Islamic Scholar Whose Visa Upheld to Give Up Notre Dame Post

http://www.masnet.org/news.asp?id=1968

WASHINGTON, Dec 14 (MASNET & News Agencies) - The U.S. State Department said it may end the review of a prominent Islamic scholar’s visa application after the academic announced he would decline a U.S. university job due to the government’s handling of his case.

Swiss professor and author Tariq Ramadan said in a statement he would not move to the United States and take the job at the University of Notre Dame in South Bend, Indiana, because authorities had yet to respond to his October 4 visa application, reports Agence France-Presse (AFP).

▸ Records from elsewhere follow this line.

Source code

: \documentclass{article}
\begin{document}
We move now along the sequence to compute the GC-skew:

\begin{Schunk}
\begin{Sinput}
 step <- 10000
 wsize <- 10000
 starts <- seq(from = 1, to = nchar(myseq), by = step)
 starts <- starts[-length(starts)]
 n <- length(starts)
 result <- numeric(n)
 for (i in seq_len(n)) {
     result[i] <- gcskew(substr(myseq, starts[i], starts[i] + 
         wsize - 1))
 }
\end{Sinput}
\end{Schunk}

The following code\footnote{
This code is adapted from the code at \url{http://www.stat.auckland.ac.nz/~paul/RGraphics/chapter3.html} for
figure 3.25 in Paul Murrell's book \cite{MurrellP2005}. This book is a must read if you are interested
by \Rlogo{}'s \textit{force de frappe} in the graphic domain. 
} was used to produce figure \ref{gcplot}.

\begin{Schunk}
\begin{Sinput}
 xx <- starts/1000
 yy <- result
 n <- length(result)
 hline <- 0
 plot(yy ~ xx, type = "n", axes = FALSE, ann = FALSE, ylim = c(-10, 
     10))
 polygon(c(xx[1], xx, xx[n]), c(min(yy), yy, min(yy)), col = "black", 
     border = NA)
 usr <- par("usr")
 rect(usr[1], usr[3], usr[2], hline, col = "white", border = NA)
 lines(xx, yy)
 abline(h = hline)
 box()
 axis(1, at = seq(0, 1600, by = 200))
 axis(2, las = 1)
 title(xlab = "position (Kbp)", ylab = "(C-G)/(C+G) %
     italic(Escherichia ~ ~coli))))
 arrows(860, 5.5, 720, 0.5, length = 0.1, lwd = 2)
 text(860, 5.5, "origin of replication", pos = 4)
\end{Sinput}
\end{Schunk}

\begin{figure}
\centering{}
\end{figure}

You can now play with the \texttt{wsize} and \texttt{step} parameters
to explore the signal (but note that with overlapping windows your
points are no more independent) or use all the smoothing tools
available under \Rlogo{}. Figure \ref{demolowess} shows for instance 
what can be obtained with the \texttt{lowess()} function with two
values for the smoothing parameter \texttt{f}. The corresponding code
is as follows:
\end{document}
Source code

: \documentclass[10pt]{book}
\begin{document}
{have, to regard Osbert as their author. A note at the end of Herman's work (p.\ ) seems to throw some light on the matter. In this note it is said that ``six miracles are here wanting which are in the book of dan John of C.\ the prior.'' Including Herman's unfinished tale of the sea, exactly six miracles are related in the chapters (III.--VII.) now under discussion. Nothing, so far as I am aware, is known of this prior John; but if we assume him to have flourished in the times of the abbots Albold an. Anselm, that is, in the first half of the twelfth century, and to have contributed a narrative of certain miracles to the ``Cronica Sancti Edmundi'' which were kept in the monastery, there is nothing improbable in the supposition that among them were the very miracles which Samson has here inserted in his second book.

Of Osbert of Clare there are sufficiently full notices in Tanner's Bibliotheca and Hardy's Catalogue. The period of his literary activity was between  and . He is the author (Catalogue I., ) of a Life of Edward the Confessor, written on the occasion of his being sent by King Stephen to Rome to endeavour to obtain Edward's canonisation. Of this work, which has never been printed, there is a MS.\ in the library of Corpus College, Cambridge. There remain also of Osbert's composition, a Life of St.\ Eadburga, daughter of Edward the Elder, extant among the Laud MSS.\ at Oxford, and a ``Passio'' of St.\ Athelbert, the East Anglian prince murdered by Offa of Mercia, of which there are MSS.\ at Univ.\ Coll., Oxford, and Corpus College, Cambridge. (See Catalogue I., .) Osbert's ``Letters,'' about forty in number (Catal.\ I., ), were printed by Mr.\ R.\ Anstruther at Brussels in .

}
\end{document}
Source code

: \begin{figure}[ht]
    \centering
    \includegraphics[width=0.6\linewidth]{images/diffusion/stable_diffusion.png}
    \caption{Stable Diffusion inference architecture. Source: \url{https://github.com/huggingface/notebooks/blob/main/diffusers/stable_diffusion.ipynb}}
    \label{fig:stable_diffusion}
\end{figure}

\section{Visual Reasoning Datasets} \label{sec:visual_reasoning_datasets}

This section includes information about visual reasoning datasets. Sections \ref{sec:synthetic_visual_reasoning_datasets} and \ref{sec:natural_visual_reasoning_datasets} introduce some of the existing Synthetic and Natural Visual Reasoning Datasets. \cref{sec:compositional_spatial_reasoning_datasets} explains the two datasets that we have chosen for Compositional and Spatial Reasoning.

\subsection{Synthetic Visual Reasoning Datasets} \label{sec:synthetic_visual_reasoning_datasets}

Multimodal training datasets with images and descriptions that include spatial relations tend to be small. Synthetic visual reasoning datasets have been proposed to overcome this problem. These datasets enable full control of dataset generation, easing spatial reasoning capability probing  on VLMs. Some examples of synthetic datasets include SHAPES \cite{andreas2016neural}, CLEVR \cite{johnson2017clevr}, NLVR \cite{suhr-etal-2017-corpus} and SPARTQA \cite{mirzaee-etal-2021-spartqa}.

Ramadan, an intellectual influential among Muslims throughout Europe, said he had sent a letter of resignation this week to Notre Dame where he had been due to take up a tenured post as professor of religion, reports Reuters.

“I’m abandoning the idea of moving to the United States,” Ramadan told the Associated Press (AP) speaking in Geneva where he has lived in limbo with his wife and four children since their furniture was sent to South Bend. “I want to maintain my dignity.”

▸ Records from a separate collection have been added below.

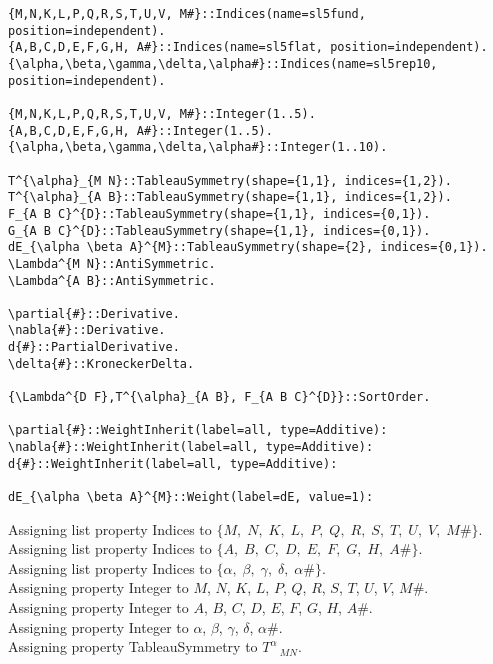 \documentclass[11pt]{article}
\begin{document}
{\color[named]{Blue}\begin{verbatim}
{M,N,K,L,P,Q,R,S,T,U,V, M#}::Indices(name=sl5fund, position=independent).
{A,B,C,D,E,F,G,H, A#}::Indices(name=sl5flat, position=independent).
{\alpha,\beta,\gamma,\delta,\alpha#}::Indices(name=sl5rep10, position=independent).

{M,N,K,L,P,Q,R,S,T,U,V, M#}::Integer(1..5).
{A,B,C,D,E,F,G,H, A#}::Integer(1..5).
{\alpha,\beta,\gamma,\delta,\alpha#}::Integer(1..10).

T^{\alpha}_{M N}::TableauSymmetry(shape={1,1}, indices={1,2}).
T^{\alpha}_{A B}::TableauSymmetry(shape={1,1}, indices={1,2}).
F_{A B C}^{D}::TableauSymmetry(shape={1,1}, indices={0,1}).
G_{A B C}^{D}::TableauSymmetry(shape={1,1}, indices={0,1}).
dE_{\alpha \beta A}^{M}::TableauSymmetry(shape={2}, indices={0,1}).
\Lambda^{M N}::AntiSymmetric.
\Lambda^{A B}::AntiSymmetric.

\partial{#}::Derivative.
\nabla{#}::Derivative.
d{#}::PartialDerivative.
\delta{#}::KroneckerDelta.

{\Lambda^{D F},T^{\alpha}_{A B}, F_{A B C}^{D}}::SortOrder.

\partial{#}::WeightInherit(label=all, type=Additive):
\nabla{#}::WeightInherit(label=all, type=Additive):
d{#}::WeightInherit(label=all, type=Additive):

dE_{\alpha \beta A}^{M}::Weight(label=dE, value=1):
\end{verbatim}}
Assigning list property Indices to $\{M,\; N,\; K,\; L,\; P,\; Q,\; R,\; S,\; T,\; U,\; V,\; M\#\}$.
\\
Assigning list property Indices to $\{A,\; B,\; C,\; D,\; E,\; F,\; G,\; H,\; A\#\}$.
\\
Assigning list property Indices to $\{\alpha,\; \beta,\; \gamma,\; \delta,\; \alpha\#\}$.
\\
Assigning property Integer to $M$, $N$, $K$, $L$, $P$, $Q$, $R$, $S$, $T$, $U$, $V$, $M\#$.
\\
Assigning property Integer to $A$, $B$, $C$, $D$, $E$, $F$, $G$, $H$, $A\#$.
\\
Assigning property Integer to $\alpha$, $\beta$, $\gamma$, $\delta$, $\alpha\#$.
\\
Assigning property TableauSymmetry to ${T}^{\alpha}\,_{M N}$.
\\
\end{document}
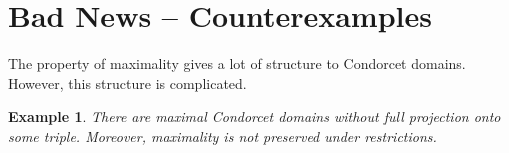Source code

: \documentclass[12pt]{article}
\newtheorem{example}[theorem]{Example}
\newcommand{\1}[1]{\mathds{1}[{#1}]}
\begin{document}
\section{Bad News -- Counterexamples}

  The property of maximality gives a lot of structure to Condorcet domains.
  However, this structure is complicated.

  \begin{example}
    There are maximal Condorcet domains without full projection onto some
    triple. Moreover, maximality is not preserved under restrictions.
  \end{example}
\end{document}
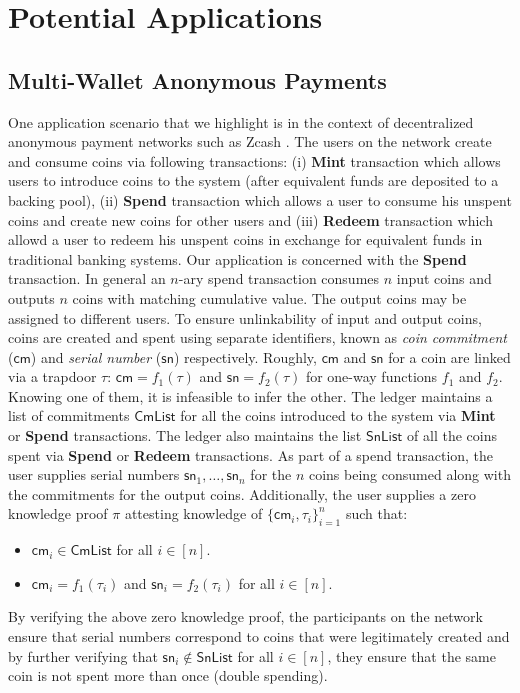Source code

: \section{Potential Applications}
\subsection{Multi-Wallet Anonymous Payments}\label{sec:application1}
One application scenario that we highlight is in the context of decentralized anonymous payment networks such as Zcash \cite{zerocash}. 
The users on the network create and consume coins via following transactions: (i) {\bf Mint} transaction which allows users to introduce coins to the system (after equivalent funds are
deposited to a backing pool), (ii) {\bf Spend} transaction which allows a user to consume his unspent coins and create new coins for other users and 
(iii) {\bf Redeem} transaction which allowd a user to redeem his unspent coins in exchange for equivalent funds in traditional banking systems. Our application 
is concerned with the {\bf Spend} transaction. In general an $n$-ary spend transaction consumes $n$ input coins and outputs $n$ coins with matching 
cumulative value. The output coins may be assigned to different users. To ensure unlinkability of input and output coins, coins are created
and spent using separate identifiers, known as {\em coin commitment} ($\mathsf{cm}$) and {\em serial number} ($\mathsf{sn}$) respectively. 
Roughly, $\mathsf{cm}$
and $\mathsf{sn}$ for a coin are linked via a trapdoor $\tau$: $\mathsf{cm} = f_1(\tau)$ and $\mathsf{sn}=f_2(\tau)$ for one-way functions
$f_1$ and $f_2$. Knowing one of them, it is infeasible to infer the other.  
The ledger maintains a list of commitments $\mathsf{CmList}$ for all the coins introduced to the system via {\bf Mint} or {\bf Spend} transactions. 
The ledger also maintains the list $\mathsf{SnList}$ of all the coins spent via {\bf Spend} or {\bf Redeem} transactions. As part of a spend transaction, 
the user supplies serial numbers $\mathsf{sn}_1,\ldots,\mathsf{sn}_n$ for the $n$ coins being consumed along with the commitments for the output coins.
 Additionally, the 
user supplies a zero knowledge proof $\pi$ attesting knowledge of $\{\mathsf{cm}_i,\tau_i\}_{i=1}^n$ such that:
\begin{itemize}
    \item $\mathsf{cm}_i\in \mathsf{CmList}$ for all $i\in [n]$.
    \item $\mathsf{cm}_i=f_1(\tau_i)$ and $\mathsf{sn}_i=f_2(\tau_i)$ for all $i\in [n]$.
\end{itemize}
By verifying the above zero knowledge proof, the participants on the network ensure that serial numbers correspond to coins that were legitimately 
created and by further verifying that $\mathsf{sn}_i\not\in \mathsf{SnList}$ for all $i\in [n]$, they ensure that the same coin is not 
spent more than once (double spending).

“I sent a letter of resignation... This has been extremely difficult for my family,” said Ramadan.

Ramadan notified the university on Monday, citing the stress on him and his family from the uncertainty of their situation, said R. Scott Appleby, director of Notre Dame’s Kroc Institute for International Peace Studies, reports the AP.

The State Department rescinded Ramadan’s work permit in late July - days before he was to move to the United States - and it was revoked in August after the Department of Homeland Security cited security concerns but released no specifics, saying the decision was based on “public safety or national security interests” and pointed to federal law applying to aliens who have used a “position of prominence ... to endorse or espouse terrorist activity.”

U.S. authorities have not disclosed the reasons behind the decision to revoke his visa, but cited the Patriot Act, an anti-terrorism law adopted by Congress in October 2001.

Ramadan re-applied for the visa in October. Ramadan said U.S. authorities had encouraged him to re-apply. He had heard nothing since being interviewed in October at the U.S. embassy in Berne, he told Reuters.

The move was widely slammed by U.S. academics, who suspect Ramadan has been barred because of his sharp criticisms of Israel, the war in Iraq and U.S. policy in the Mideast.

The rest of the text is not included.